- [About this task]: Take the listing below and print exactly the lines starting at the line containing "- Tem uma estrutura" and ending at the line containing "- É o tipo mais", both ends included, and no others.

- [Record set]:

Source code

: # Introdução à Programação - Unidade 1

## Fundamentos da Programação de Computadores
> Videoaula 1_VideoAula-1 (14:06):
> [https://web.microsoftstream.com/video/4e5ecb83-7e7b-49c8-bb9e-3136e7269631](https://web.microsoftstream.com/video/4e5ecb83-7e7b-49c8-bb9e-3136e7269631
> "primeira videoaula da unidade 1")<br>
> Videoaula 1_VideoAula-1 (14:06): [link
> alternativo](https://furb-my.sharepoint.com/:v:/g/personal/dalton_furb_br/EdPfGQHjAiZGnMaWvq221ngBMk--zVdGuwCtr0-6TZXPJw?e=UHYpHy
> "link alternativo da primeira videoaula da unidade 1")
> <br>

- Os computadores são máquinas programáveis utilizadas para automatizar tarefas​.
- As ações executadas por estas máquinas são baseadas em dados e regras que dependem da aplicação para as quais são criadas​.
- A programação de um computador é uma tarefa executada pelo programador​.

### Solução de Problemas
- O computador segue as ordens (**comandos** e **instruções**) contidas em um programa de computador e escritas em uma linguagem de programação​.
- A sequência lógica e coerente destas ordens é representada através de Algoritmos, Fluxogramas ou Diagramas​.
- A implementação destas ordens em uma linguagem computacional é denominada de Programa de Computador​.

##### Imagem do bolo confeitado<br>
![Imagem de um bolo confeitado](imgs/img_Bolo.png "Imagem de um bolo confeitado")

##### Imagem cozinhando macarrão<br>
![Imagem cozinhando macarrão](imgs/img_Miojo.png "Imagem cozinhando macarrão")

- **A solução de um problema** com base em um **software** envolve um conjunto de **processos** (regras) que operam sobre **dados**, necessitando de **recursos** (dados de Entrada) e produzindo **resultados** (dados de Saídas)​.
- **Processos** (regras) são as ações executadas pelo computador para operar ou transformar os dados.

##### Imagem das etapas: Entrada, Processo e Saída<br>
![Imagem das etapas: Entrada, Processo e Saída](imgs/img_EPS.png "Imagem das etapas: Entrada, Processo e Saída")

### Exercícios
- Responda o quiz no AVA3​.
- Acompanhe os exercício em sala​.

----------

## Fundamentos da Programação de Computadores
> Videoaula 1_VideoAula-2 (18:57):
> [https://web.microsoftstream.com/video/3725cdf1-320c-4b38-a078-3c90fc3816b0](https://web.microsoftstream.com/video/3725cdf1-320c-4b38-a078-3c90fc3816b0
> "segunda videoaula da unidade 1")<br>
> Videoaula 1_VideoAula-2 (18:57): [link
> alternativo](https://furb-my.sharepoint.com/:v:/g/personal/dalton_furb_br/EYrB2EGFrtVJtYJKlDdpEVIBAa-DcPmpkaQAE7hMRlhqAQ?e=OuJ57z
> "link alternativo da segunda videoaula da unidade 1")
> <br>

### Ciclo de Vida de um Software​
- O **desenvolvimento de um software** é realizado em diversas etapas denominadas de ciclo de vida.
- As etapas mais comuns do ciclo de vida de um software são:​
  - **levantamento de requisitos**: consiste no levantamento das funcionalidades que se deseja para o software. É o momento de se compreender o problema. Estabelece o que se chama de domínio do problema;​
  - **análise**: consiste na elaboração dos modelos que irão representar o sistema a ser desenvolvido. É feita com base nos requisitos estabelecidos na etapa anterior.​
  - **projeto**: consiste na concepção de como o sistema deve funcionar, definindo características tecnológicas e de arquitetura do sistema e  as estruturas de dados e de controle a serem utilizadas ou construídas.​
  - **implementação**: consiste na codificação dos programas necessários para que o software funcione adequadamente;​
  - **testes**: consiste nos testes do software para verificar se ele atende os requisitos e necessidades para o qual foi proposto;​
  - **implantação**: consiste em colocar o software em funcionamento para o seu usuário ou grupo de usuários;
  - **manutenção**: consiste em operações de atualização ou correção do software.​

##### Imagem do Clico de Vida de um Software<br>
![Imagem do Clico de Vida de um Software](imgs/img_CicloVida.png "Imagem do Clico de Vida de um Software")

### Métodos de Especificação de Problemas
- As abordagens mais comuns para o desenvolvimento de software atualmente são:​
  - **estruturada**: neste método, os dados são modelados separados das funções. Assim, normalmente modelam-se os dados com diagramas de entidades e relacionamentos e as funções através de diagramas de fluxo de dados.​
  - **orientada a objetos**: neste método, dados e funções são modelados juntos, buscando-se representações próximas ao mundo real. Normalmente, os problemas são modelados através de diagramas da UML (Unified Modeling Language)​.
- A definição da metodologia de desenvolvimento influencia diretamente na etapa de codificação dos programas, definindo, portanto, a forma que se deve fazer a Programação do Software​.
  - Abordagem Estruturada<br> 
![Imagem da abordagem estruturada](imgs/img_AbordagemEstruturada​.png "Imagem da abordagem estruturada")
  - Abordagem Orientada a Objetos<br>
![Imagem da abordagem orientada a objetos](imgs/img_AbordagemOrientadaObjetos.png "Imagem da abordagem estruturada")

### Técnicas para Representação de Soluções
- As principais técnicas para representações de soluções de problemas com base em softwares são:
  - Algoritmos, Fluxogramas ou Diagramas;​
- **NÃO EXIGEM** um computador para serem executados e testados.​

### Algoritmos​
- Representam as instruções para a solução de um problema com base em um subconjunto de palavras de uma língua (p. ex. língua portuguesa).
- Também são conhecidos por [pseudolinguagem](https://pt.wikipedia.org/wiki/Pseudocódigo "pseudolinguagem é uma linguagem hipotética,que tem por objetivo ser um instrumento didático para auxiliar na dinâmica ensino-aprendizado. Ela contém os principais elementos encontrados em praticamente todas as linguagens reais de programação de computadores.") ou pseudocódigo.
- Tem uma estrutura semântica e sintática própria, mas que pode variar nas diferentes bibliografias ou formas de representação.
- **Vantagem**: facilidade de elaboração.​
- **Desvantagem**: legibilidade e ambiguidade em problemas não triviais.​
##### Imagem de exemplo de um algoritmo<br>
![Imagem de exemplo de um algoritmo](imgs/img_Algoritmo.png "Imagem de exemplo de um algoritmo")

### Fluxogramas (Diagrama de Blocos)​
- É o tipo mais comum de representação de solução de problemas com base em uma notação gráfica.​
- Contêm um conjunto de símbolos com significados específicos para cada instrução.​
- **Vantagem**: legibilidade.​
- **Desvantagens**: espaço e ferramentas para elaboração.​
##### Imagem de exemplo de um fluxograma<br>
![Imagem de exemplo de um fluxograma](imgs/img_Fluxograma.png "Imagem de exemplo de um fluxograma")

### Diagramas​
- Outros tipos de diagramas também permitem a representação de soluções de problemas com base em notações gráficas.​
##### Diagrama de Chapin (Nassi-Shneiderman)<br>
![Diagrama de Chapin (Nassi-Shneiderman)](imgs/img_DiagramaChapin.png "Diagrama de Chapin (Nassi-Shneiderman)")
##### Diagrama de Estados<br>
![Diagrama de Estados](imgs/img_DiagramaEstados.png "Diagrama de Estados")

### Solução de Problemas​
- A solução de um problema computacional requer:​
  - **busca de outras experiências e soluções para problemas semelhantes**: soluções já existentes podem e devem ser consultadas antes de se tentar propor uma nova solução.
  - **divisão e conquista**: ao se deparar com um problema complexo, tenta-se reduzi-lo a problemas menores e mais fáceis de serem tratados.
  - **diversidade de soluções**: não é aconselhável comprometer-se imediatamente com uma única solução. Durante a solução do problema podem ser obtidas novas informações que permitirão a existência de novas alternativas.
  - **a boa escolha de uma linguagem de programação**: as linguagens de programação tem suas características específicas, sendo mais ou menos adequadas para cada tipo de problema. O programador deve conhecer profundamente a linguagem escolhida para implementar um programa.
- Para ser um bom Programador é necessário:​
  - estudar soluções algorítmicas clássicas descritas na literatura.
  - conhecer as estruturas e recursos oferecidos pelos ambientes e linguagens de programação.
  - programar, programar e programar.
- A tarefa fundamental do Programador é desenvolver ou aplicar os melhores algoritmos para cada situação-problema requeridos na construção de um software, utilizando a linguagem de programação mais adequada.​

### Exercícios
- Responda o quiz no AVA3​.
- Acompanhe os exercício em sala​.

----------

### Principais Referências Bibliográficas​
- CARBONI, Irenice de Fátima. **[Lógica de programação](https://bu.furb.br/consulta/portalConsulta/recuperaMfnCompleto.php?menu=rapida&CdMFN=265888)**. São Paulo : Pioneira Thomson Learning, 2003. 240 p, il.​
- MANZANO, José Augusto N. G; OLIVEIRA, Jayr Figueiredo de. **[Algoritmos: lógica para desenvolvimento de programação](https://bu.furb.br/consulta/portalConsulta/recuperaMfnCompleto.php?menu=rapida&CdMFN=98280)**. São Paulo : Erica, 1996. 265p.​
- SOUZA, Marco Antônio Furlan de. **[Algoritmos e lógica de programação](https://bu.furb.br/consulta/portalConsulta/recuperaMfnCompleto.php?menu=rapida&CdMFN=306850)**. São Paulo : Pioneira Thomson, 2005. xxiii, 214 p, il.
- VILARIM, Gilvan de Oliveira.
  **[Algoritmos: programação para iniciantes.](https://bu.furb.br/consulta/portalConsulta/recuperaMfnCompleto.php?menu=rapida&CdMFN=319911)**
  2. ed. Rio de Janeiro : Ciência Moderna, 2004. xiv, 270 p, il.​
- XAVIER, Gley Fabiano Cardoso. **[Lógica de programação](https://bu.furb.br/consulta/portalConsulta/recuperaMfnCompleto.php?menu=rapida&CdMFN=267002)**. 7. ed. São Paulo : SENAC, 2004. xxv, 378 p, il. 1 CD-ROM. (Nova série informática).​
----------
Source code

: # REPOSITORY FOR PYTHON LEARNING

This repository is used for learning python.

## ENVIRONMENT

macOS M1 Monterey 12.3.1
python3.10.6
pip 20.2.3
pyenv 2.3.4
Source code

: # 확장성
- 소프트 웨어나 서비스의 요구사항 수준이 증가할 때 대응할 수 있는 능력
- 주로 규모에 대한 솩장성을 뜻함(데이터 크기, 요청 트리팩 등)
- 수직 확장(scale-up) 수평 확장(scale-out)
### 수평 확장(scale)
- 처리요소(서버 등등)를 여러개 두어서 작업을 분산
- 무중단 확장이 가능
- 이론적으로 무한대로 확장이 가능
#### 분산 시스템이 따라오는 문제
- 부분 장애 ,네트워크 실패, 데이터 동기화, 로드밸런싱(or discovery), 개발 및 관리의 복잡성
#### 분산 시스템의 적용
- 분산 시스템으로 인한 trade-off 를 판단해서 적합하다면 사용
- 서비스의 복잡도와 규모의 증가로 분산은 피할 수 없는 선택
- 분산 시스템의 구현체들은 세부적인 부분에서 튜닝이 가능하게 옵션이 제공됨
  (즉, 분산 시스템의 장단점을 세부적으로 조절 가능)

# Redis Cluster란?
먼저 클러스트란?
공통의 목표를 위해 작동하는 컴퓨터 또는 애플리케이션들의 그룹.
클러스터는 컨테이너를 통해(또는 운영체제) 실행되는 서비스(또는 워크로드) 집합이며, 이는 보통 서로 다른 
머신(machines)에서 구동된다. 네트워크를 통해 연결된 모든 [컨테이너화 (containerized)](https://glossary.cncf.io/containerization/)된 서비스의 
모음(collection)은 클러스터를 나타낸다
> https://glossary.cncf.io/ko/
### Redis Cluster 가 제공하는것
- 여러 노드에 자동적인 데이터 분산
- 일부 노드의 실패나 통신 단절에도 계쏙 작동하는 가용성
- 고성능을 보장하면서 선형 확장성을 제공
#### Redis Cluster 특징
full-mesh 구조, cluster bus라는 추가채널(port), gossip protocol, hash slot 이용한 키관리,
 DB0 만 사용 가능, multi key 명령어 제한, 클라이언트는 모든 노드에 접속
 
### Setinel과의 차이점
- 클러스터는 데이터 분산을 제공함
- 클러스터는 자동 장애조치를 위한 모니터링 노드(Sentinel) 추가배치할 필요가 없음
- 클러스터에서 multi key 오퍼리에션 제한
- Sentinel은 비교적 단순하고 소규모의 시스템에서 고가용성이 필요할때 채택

- [Solution to the exercise]:
- Tem uma estrutura semântica e sintática própria, mas que pode variar nas diferentes bibliografias ou formas de representação.
- **Vantagem**: facilidade de elaboração.​
- **Desvantagem**: legibilidade e ambiguidade em problemas não triviais.​
##### Imagem de exemplo de um algoritmo<br>
![Imagem de exemplo de um algoritmo](imgs/img_Algoritmo.png "Imagem de exemplo de um algoritmo")

### Fluxogramas (Diagrama de Blocos)​
- É o tipo mais comum de representação de solução de problemas com base em uma notação gráfica.​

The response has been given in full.